> [WHAT YOU ARE ASKED TO DO]
In the listing that follows, the lines starting at the one containing "- embed Instagram" and ending at the one containing "- Updated navigation" are to be returned exactly, both boundary lines included, and no others.

> [RECORDS FOR PROCESSING]

◆ ◆ ◆ ◆

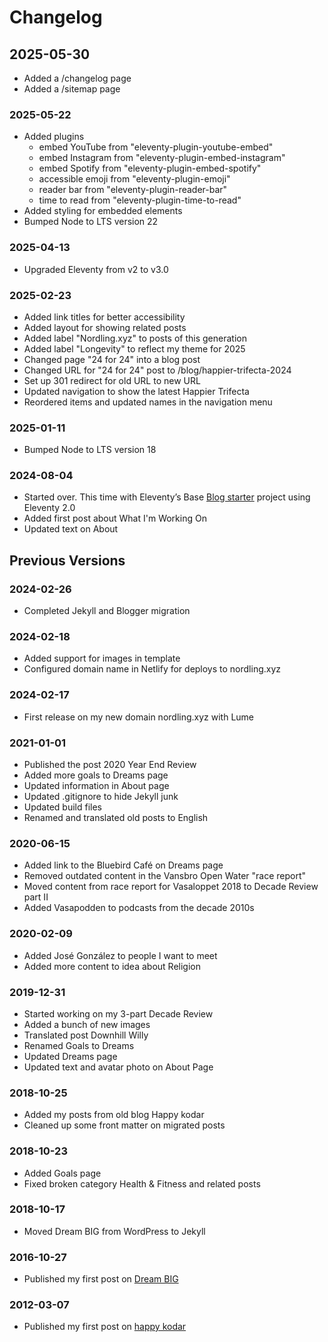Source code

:# Changelog

## 2025-05-30

- Added a /changelog page
- Added a /sitemap page

### 2025-05-22

- Added plugins
  - embed YouTube from "eleventy-plugin-youtube-embed"
  - embed Instagram from "eleventy-plugin-embed-instagram"
  - embed Spotify from "eleventy-plugin-embed-spotify"
  - accessible emoji from "eleventy-plugin-emoji"
  - reader bar from "eleventy-plugin-reader-bar"
  - time to read from "eleventy-plugin-time-to-read"
- Added styling for embedded elements
- Bumped Node to LTS version 22

### 2025-04-13

- Upgraded Eleventy from v2 to v3.0

### 2025-02-23

- Added link titles for better accessibility
- Added layout for showing related posts
- Added label "Nordling.xyz" to posts of this generation
- Added label "Longevity" to reflect my theme for 2025
- Changed page "24 for 24" into a blog post
- Changed URL for "24 for 24" post to /blog/happier-trifecta-2024
- Set up 301 redirect for old URL to new URL
- Updated navigation to show the latest Happier Trifecta
- Reordered items and updated names in the navigation menu

### 2025-01-11

- Bumped Node to LTS version 18

### 2024-08-04

- Started over. This time with Eleventy’s Base [Blog starter](https://www.11ty.dev/blog/bbv8/) project using Eleventy 2.0
- Added first post about What I'm Working On
- Updated text on About

## Previous Versions

### 2024-02-26

- Completed Jekyll and Blogger migration

### 2024-02-18

- Added support for images in template
- Configured domain name in Netlify for deploys to nordling.xyz

### 2024-02-17

- First release on my new domain nordling.xyz with Lume

### 2021-01-01

- Published the post 2020 Year End Review
- Added more goals to Dreams page
- Updated information in About page
- Updated .gitignore to hide Jekyll junk
- Updated build files
- Renamed and translated old posts to English

### 2020-06-15

- Added link to the Bluebird Café on Dreams page
- Removed outdated content in the Vansbro Open Water "race report"
- Moved content from race report for Vasaloppet 2018 to Decade Review part II
- Added Vasapodden to podcasts from the decade 2010s

### 2020-02-09

- Added José González to people I want to meet
- Added more content to idea about Religion

### 2019-12-31

- Started working on my 3-part Decade Review
- Added a bunch of new images
- Translated post Downhill Willy
- Renamed Goals to Dreams
- Updated Dreams page
- Updated text and avatar photo on About Page

### 2018-10-25

- Added my posts from old blog Happy kodar
- Cleaned up some front matter on migrated posts

### 2018-10-23

- Added Goals page
- Fixed broken category Health & Fitness and related posts

### 2018-10-17

- Moved Dream BIG from WordPress to Jekyll

### 2016-10-27

- Published my first post on [Dream BIG](https://rasmus-nordling.netlify.app/)

### 2012-03-07

- Published my first post on [happy kodar](https://happykodar.blogspot.com/)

◆ ◆ ◆ ◆

> [RESULT OF THIS EXERCISE]
  - embed Instagram from "eleventy-plugin-embed-instagram"
  - embed Spotify from "eleventy-plugin-embed-spotify"
  - accessible emoji from "eleventy-plugin-emoji"
  - reader bar from "eleventy-plugin-reader-bar"
  - time to read from "eleventy-plugin-time-to-read"
- Added styling for embedded elements
- Bumped Node to LTS version 22

### 2025-04-13

- Upgraded Eleventy from v2 to v3.0

### 2025-02-23

- Added link titles for better accessibility
- Added layout for showing related posts
- Added label "Nordling.xyz" to posts of this generation
- Added label "Longevity" to reflect my theme for 2025
- Changed page "24 for 24" into a blog post
- Changed URL for "24 for 24" post to /blog/happier-trifecta-2024
- Set up 301 redirect for old URL to new URL
- Updated navigation to show the latest Happier Trifecta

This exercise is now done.